The reality television show will see ambitious workers who earn less than £15,500 a year battle it out to win a cash prize.
The cash prize is, apparently, £15,000. Is that enough to satisfy the aspirations of people living on low incomes? Obviously, you and I know it means a lifetime supply of cheesy chips and owning a telly that would look too big in Wembley Stadium.
It is, of course, “aspirational” television and will try its hardest to appear positive while pumping out more poverty porn. The posters read “Britain’s Hardest Worker” but I’d not be surprised if, behind the scenes, it’s called Ex-Worker Factor or That Povo’s Got Talent.
I admit I thought it was a spoof at first. I expected to see it on a satirical news website but, no, the BBC is seeking 25 hardworking people to take part. Twenty five seems a high figure for a nation so overwhelmed by spongers and skivers.
A jobs website contacted the production company. Twenty Twenty told them: ““In each episode, people will be put to the test in a series of challenges and tasks. At the end of each episode, those who have produced the least will be eliminated and by the end of the process, just one worker will remain. The winner will receive in the region of £15,000 which is a year’s living wage (outside of London).”
This show’s sickening format is revealed at the same time Tories and Labour agree to lower the benefit cap – thus blaming workers for earning low wages and being in need of help.
It’s part of a wider narrative consistently letting low paying bosses off the hook and justifying a cut in social security. It’s another way in which we can be blamed for having too much month at the end of our money.
And it’s being considered as a genuine show by the BBC to whom we’ll pay £145.50 a year to watch young people compete for one year’s worth of a crap income.
Perhaps I can aspire by offering some other reality TV ideas to the BBC …
- I’m Living On The Street Get Me Out of Here
- Empty Kitchen
- So You Think You Can Put The Heating On
- The Voiceless UK
- Pop Idle
- Povs Win Prizes
Oh, they’re doing that last one …
As workers we’re expected to constantly prove our worth. We have to prove we are hard grafters, hard-working families, aspirational, ambitious. We have to prove we are willing to work really, really hard to make a profit for other people while being simultaneously grateful for low pay, short-term contracts, zero hours agreements – and, increasingly, the chance of being humiliated on telly.
Karl Marx said: “… bourgeois society ought long ago to have gone to the dogs through sheer idleness for those of its members who work acquire nothing, and those who acquire anything do not work.” And he was right.

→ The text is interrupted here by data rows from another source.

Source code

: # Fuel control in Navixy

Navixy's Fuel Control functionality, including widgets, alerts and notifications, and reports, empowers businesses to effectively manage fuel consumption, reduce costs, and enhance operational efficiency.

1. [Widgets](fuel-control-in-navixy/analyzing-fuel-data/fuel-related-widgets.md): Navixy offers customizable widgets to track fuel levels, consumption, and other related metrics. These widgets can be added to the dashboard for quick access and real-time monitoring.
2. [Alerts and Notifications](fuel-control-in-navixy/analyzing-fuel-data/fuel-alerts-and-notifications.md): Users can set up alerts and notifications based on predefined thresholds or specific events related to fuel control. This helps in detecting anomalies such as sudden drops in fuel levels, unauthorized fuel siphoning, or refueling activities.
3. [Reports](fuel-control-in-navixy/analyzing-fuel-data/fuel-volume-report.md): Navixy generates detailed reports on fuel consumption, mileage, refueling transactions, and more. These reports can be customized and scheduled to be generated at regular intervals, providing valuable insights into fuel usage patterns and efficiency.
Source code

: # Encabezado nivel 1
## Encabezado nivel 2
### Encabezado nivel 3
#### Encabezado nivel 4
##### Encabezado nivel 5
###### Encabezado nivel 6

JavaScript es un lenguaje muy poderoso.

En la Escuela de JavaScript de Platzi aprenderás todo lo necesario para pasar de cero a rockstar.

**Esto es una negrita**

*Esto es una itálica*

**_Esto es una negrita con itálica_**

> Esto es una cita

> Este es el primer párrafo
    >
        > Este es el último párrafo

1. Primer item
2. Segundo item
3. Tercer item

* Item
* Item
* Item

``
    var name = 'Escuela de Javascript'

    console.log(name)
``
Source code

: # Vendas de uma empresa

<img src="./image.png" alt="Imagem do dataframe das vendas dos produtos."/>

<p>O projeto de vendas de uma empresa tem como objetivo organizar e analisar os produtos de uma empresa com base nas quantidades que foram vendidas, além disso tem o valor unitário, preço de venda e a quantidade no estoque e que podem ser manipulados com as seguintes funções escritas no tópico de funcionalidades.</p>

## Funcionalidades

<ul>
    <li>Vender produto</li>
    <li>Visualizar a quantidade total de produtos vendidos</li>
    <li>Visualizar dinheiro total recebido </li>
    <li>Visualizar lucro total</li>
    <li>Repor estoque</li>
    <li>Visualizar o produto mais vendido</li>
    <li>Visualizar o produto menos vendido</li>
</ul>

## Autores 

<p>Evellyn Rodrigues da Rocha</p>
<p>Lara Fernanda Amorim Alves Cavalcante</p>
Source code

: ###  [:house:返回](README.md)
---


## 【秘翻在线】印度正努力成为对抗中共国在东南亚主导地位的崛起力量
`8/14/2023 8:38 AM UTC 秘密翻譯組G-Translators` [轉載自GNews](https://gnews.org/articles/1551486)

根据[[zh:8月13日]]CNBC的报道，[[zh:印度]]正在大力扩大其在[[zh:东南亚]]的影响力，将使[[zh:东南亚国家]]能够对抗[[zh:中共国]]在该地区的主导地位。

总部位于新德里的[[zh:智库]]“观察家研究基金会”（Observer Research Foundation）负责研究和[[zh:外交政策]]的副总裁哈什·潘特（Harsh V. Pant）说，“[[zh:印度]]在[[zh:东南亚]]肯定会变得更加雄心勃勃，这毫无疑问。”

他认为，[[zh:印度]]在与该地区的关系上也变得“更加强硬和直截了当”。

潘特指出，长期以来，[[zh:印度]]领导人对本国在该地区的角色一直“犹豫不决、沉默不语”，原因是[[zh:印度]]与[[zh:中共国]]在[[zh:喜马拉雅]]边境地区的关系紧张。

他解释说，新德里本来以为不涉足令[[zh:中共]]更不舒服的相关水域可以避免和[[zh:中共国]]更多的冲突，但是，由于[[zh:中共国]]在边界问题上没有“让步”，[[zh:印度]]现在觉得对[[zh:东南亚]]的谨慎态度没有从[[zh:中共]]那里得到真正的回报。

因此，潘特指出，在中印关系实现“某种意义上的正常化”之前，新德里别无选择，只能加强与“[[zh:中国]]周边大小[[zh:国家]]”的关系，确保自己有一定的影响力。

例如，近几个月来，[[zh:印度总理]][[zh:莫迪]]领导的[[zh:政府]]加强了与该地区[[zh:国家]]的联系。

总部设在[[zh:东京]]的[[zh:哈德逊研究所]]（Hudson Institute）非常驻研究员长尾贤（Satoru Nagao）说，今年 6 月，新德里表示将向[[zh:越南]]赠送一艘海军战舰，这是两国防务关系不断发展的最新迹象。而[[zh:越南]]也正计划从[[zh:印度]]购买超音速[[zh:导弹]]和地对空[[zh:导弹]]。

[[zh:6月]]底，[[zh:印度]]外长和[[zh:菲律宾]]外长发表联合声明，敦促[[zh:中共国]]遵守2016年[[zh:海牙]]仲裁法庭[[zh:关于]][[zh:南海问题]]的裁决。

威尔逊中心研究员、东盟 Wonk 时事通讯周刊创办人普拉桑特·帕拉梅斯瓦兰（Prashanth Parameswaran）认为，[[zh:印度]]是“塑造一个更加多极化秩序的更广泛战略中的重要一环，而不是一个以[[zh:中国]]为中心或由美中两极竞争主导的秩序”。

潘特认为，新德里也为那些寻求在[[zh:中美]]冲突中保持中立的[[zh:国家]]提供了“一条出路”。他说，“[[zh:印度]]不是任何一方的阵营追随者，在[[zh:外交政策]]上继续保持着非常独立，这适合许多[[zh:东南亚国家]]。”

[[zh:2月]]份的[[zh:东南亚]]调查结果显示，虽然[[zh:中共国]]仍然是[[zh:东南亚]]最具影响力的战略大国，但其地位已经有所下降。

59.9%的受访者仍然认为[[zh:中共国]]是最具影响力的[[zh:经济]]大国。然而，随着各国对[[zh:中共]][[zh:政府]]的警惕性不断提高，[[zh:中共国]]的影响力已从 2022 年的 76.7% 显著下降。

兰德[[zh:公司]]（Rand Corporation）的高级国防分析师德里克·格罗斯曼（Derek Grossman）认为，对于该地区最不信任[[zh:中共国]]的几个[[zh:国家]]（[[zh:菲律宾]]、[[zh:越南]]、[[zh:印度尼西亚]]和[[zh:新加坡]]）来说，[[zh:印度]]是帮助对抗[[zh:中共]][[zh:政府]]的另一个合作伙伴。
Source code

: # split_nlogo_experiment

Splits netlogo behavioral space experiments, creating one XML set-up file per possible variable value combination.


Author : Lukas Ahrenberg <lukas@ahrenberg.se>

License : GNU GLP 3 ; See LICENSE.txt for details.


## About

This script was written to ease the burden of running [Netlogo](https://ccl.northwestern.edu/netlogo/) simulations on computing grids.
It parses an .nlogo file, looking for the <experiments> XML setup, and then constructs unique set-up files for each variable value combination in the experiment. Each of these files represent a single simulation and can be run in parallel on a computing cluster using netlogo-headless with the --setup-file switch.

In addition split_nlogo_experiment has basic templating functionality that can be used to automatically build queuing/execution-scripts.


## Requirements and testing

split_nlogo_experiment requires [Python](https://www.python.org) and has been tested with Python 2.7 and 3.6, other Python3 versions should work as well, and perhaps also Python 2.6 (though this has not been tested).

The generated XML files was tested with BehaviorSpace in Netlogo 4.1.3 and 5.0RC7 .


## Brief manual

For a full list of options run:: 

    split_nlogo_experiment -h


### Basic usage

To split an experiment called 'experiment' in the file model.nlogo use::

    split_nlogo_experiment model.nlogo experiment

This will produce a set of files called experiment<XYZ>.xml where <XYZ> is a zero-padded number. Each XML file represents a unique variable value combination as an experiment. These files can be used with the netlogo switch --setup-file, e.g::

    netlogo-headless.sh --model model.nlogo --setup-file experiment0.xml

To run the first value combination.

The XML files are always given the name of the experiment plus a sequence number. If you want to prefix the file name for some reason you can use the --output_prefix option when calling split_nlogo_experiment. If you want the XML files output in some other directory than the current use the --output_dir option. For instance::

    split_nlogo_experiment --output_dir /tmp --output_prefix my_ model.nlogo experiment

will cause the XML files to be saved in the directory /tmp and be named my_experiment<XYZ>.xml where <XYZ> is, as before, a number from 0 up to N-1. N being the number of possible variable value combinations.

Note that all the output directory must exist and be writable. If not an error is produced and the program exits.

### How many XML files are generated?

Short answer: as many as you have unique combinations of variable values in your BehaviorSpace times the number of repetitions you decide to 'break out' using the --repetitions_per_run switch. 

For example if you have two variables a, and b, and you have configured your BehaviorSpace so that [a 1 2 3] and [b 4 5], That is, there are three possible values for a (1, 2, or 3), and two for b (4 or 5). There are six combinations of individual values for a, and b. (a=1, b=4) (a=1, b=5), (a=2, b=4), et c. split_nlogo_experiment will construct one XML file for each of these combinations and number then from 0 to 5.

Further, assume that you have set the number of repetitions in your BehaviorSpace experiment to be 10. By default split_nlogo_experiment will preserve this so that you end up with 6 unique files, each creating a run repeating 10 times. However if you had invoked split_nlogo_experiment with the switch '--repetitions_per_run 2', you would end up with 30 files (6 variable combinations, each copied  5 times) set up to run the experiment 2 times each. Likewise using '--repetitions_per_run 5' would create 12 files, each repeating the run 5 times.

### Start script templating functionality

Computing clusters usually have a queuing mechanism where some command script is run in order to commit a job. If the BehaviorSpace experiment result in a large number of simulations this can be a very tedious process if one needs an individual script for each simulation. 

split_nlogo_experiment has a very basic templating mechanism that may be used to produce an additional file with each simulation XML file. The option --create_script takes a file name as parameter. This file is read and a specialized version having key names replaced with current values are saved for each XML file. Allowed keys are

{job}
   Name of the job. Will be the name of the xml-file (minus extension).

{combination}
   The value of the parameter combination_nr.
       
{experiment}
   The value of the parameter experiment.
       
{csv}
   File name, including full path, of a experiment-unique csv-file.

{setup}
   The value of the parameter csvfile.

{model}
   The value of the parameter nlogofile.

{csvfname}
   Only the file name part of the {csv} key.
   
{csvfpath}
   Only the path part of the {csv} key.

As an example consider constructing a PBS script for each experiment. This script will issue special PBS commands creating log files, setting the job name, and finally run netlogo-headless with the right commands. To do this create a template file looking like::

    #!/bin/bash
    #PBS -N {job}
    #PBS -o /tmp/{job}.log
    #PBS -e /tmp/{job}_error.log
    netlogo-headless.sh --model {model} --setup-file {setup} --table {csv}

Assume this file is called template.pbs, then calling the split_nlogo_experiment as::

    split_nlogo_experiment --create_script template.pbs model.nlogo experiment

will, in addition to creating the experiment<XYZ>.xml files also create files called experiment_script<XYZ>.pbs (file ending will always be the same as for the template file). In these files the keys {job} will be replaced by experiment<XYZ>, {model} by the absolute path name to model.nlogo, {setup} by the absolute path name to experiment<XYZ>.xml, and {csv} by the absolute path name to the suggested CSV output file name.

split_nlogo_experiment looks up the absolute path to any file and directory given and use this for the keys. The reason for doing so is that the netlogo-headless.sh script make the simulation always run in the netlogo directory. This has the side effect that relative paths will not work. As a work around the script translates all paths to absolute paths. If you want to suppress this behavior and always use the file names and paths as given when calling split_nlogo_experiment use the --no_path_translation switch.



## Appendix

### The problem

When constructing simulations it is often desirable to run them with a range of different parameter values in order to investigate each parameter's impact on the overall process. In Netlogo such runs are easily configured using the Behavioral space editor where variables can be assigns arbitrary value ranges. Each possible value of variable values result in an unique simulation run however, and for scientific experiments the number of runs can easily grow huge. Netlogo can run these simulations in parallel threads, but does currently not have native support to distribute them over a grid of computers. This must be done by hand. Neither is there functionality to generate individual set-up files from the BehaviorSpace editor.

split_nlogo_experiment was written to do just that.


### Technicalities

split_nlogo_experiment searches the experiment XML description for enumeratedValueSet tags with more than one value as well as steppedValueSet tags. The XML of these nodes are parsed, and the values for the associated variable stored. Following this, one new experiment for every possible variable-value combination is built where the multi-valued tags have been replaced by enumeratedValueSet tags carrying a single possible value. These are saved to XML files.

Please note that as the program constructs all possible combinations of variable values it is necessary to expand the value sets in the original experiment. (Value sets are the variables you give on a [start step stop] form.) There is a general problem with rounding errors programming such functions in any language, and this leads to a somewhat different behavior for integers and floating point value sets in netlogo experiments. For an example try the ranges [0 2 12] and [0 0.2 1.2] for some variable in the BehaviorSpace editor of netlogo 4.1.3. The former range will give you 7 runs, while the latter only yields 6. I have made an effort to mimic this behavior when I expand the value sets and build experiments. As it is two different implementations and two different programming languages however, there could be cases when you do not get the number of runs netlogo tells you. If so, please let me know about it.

Our desire to want to avoid mundane work is not a sin. Not wanting to demean ourselves for a pittance while our bosses get rich is not peculiar. Wanting fair pay for our work is sane. And defining ourselves as human beings first not workers is real aspiration.
So, I say stuff aspiring to be Britain’s Hardest Grafter and embrace idleness – just don’t watch the BBC’s offensive offering on telly while you’re doing it.